Excluding incident ESA users with baseline Hb values higher than recommended (i.e., ≥11 g/dL), we observed that most of subjects included in the study cohort reached, at least once, the target Hb values (11 ≤ Hb levels≤12 g/dL), according to recommendations from Italian guidelines, despite 664 (61.5%) incident ESA users reached Hb levels> 13.0 g/dL, at least once during follow-up (Additional file 1).
Table 2 showed that, for each cohort, the proportion of ESA hyporesponsive patients was similar using the two approaches of ESA hyporesponsiveness. According to the given definition of ESA hyporesponsiveness, the multivariate binary logistic regression showed that the type of dispensed ESA (biosimilar or originator) was not a predictor of ESA response in CKD. Moreover, high baseline Hb values (OR = 1.7, 95% CI: 1.2–2.2; P-value< 0.001) and CRP hematic levels (OR = 1.2, 95% CI: 1.0–1.5; P-value = 0.060) were associated to ESA hyporesponsiveness in CKD (Table 3), while high baseline Hb values (OR = 1.7, 95% CI: 1.1–2.4; P-value = 0.007) and prior ischemic heart disease diagnosis (OR = 2.7, 95% CI: 0.9–7.9; P-value = 0.072) were predictors of ESA hyporesponsiveness in cancer patients (Table 4). On the contrary, ESA hyporesponsiveness was decreased by concomitant use of iron preparations (OR = 0.3, 95% CI: 0.2–0.7; P-value = 0.002) and high dosage of ACE inhibitors/ARBs (OR = 0.5, 95% CI: 0.3–0.9; P-value = 0.022) in CKD patients and by higher levels of albumin and potassium in cancer patients, although not significantly (P-values> 0.005).
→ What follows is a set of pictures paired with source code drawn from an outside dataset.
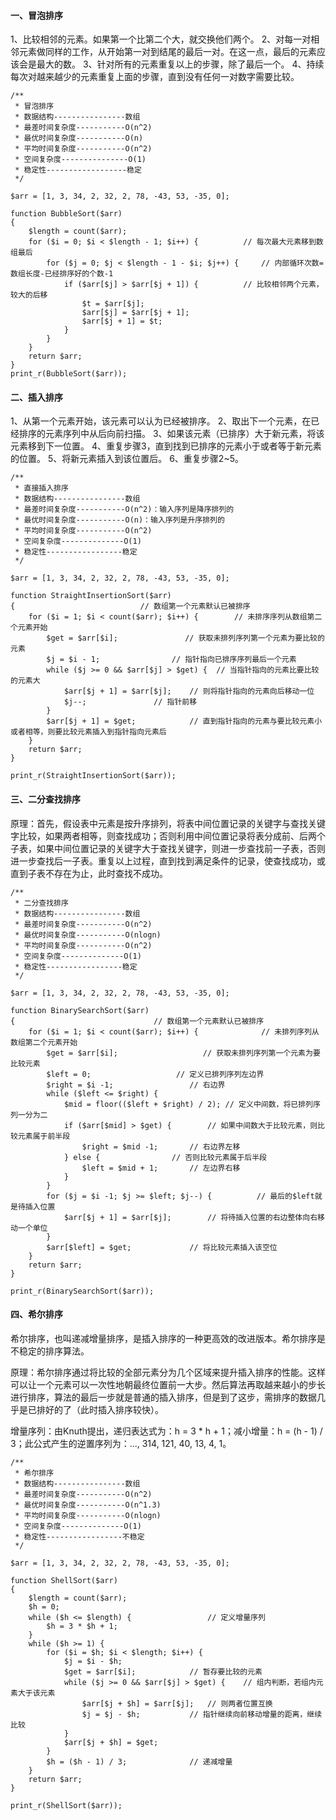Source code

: 
#### 一、冒泡排序

1、比较相邻的元素。如果第一个比第二个大，就交换他们两个。
2、对每一对相邻元素做同样的工作，从开始第一对到结尾的最后一对。在这一点，最后的元素应该会是最大的数。
3、针对所有的元素重复以上的步骤，除了最后一个。
4、持续每次对越来越少的元素重复上面的步骤，直到没有任何一对数字需要比较。
```
/**
 * 冒泡排序
 * 数据结构----------------数组
 * 最差时间复杂度-----------O(n^2)
 * 最优时间复杂度-----------O(n)
 * 平均时间复杂度-----------O(n^2)
 * 空间复杂度---------------O(1)
 * 稳定性------------------稳定
 */
 
$arr = [1, 3, 34, 2, 32, 2, 78, -43, 53, -35, 0];
 
function BubbleSort($arr)
{
	$length = count($arr);
	for ($i = 0; $i < $length - 1; $i++) { 			// 每次最大元素移到数组最后
		for ($j = 0; $j < $length - 1 - $i; $j++) {     // 内部循环次数=数组长度-已经排序好的个数-1
			if ($arr[$j] > $arr[$j + 1]) {	        // 比较相邻两个元素，较大的后移
				$t = $arr[$j];
				$arr[$j] = $arr[$j + 1];
				$arr[$j + 1] = $t; 
			}
		}
	}
	return $arr;
}
print_r(BubbleSort($arr));
```


#### 二、插入排序
1、从第一个元素开始，该元素可以认为已经被排序。
2、取出下一个元素，在已经排序的元素序列中从后向前扫描。
3、如果该元素（已排序）大于新元素，将该元素移到下一位置。
4、重复步骤3，直到找到已排序的元素小于或者等于新元素的位置。
5、将新元素插入到该位置后。
6、重复步骤2~5。
```
/**
 * 直接插入排序
 * 数据结构----------------数组
 * 最差时间复杂度-----------O(n^2)：输入序列是降序排列的
 * 最优时间复杂度-----------O(n)：输入序列是升序排列的
 * 平均时间复杂度-----------O(n^2)
 * 空间复杂度--------------O(1)
 * 稳定性-----------------稳定
 */
 
$arr = [1, 3, 34, 2, 32, 2, 78, -43, 53, -35, 0];
 
function StraightInsertionSort($arr)
{						     // 数组第一个元素默认已被排序
	for ($i = 1; $i < count($arr); $i++) {	      // 未排序序列从数组第二个元素开始
		$get = $arr[$i];		       // 获取未排列序列第一个元素为要比较的元素
		$j = $i - 1;				// 指针指向已排序序列最后一个元素
		while ($j >= 0 && $arr[$j] > $get) {  // 当指针指向的元素比要比较的元素大
			$arr[$j + 1] = $arr[$j];	// 则将指针指向的元素向后移动一位
			$j--;				// 指针前移
		}
		$arr[$j + 1] = $get;			// 直到指针指向的元素与要比较元素小或者相等，则要比较元素插入到指针指向元素后
	}
	return $arr;
}

print_r(StraightInsertionSort($arr));
```

#### 三、二分查找排序
原理：首先，假设表中元素是按升序排列，将表中间位置记录的关键字与查找关键字比较，如果两者相等，则查找成功；否则利用中间位置记录将表分成前、后两个子表，如果中间位置记录的关键字大于查找关键字，则进一步查找前一子表，否则进一步查找后一子表。重复以上过程，直到找到满足条件的记录，使查找成功，或直到子表不存在为止，此时查找不成功。
```
/**
 * 二分查找排序
 * 数据结构----------------数组
 * 最差时间复杂度-----------O(n^2)
 * 最优时间复杂度-----------O(nlogn)
 * 平均时间复杂度-----------O(n^2)
 * 空间复杂度--------------O(1)
 * 稳定性-----------------稳定
 */
 
$arr = [1, 3, 34, 2, 32, 2, 78, -43, 53, -35, 0];
 
function BinarySearchSort($arr)
{							    // 数组第一个元素默认已被排序
	for ($i = 1; $i < count($arr); $i++) {		        // 未排列序列从数组第二个元素开始
		$get = $arr[$i];			       // 获取未排列序列第一个元素为要比较元素
		$left = 0;				     // 定义已排列序列左边界
		$right = $i -1;					// 右边界
		while ($left <= $right) {					
			$mid = floor(($left + $right) / 2);	// 定义中间数，将已排列序列一分为二
			if ($arr[$mid] > $get) {		// 如果中间数大于比较元素，则比较元素属于前半段
				$right = $mid -1;		// 右边界左移
			} else {				// 否则比较元素属于后半段
				$left = $mid + 1;		// 左边界右移
			}
		}
		for ($j = $i -1; $j >= $left; $j--) {	       // 最后的$left就是待插入位置
			$arr[$j + 1] = $arr[$j];		// 将待插入位置的右边整体向右移动一个单位
		}		
		$arr[$left] = $get;				// 将比较元素插入该空位
	}
	return $arr;
}
 
print_r(BinarySearchSort($arr));
```

#### 四、希尔排序

希尔排序，也叫递减增量排序，是插入排序的一种更高效的改进版本。希尔排序是不稳定的排序算法。

原理：希尔排序通过将比较的全部元素分为几个区域来提升插入排序的性能。这样可以让一个元素可以一次性地朝最终位置前一大步。然后算法再取越来越小的步长进行排序，算法的最后一步就是普通的插入排序，但是到了这步，需排序的数据几乎是已排好的了（此时插入排序较快）。

增量序列：由Knuth提出，递归表达式为：h = 3 * h + 1；减小增量：h = (h - 1) / 3；此公式产生的逆置序列为：..., 314, 121, 40, 13, 4, 1。
```
/**
 * 希尔排序
 * 数据结构----------------数组
 * 最差时间复杂度-----------O(n^2)
 * 最优时间复杂度-----------O(n^1.3)
 * 平均时间复杂度-----------O(nlogn)
 * 空间复杂度--------------O(1)
 * 稳定性-----------------不稳定
 */
 
$arr = [1, 3, 34, 2, 32, 2, 78, -43, 53, -35, 0];
 
function ShellSort($arr)
{												
	$length = count($arr);
	$h = 0;							
	while ($h <= $length) {					// 定义增量序列
		$h = 3 * $h + 1;
	}
	while ($h >= 1) {
		for ($i = $h; $i < $length; $i++) {			
			$j = $i - $h;
			$get = $arr[$i];			// 暂存要比较的元素
			while ($j >= 0 && $arr[$j] > $get) {	// 组内判断，若组内元素大于该元素
				$arr[$j + $h] = $arr[$j];	// 则两者位置互换
				$j = $j - $h;			// 指针继续向前移动增量的距离，继续比较
			}
			$arr[$j + $h] = $get;
		}
		$h = ($h - 1) / 3;				// 递减增量
	}
	return $arr;
}
 
print_r(ShellSort($arr));
```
The discriminatory power of the predictive response of the variables included into the models was good, as confirmed by the ROC curves (Figs. 3-4).
Table 2.
Cancer N = 416 (%) |
CKD N = 502 (%) |
|
---|---|---|
Non responsiveness | ||
ΔHb < 0 g/dLa | 146 (35.1) | 152 (30.3) |
Hb < 11 g/dLb | 135 (32.4) | 147 (29.3) |
Only incident ESA users having a baseline Hb value lower than 11 g/dL were included in these analyses
aIncident ESA users with at least one ΔHb < 0 g/dL
bIncident ESA users with Hb values < 11 g/dL or with only one Hb value ≥11 g/dL registered between the 2nd and the 6th month after ID
Table 3.
Non responsiveness ΔHb < 0 g/dL (at least once) |
||
---|---|---|
OR (95% CI) | P-value | |
Baseline Hb (g/dL) | 1.7 (1.2–2.2) | < 0.001 |
Comorbidities | ||
Hypertension | 0.8 (0.3–1.7) | 0.513 |
Concomitant drugs | ||
Iron preparations | 0.3 (0.2–0.7) | 0.002 |
Folic acid | 0.5 (0.2–1.1) | 0.100 |
High dosage ACE inhibitors/ARBs | 0.5 (0.3–0.9) | 0.022 |
Laboratory Values | ||
CRP | 1.2 (1.0–1.5) | 0.060 |
Transferrin saturation covariate was excluded because of the high proportion of missing values (> 50%)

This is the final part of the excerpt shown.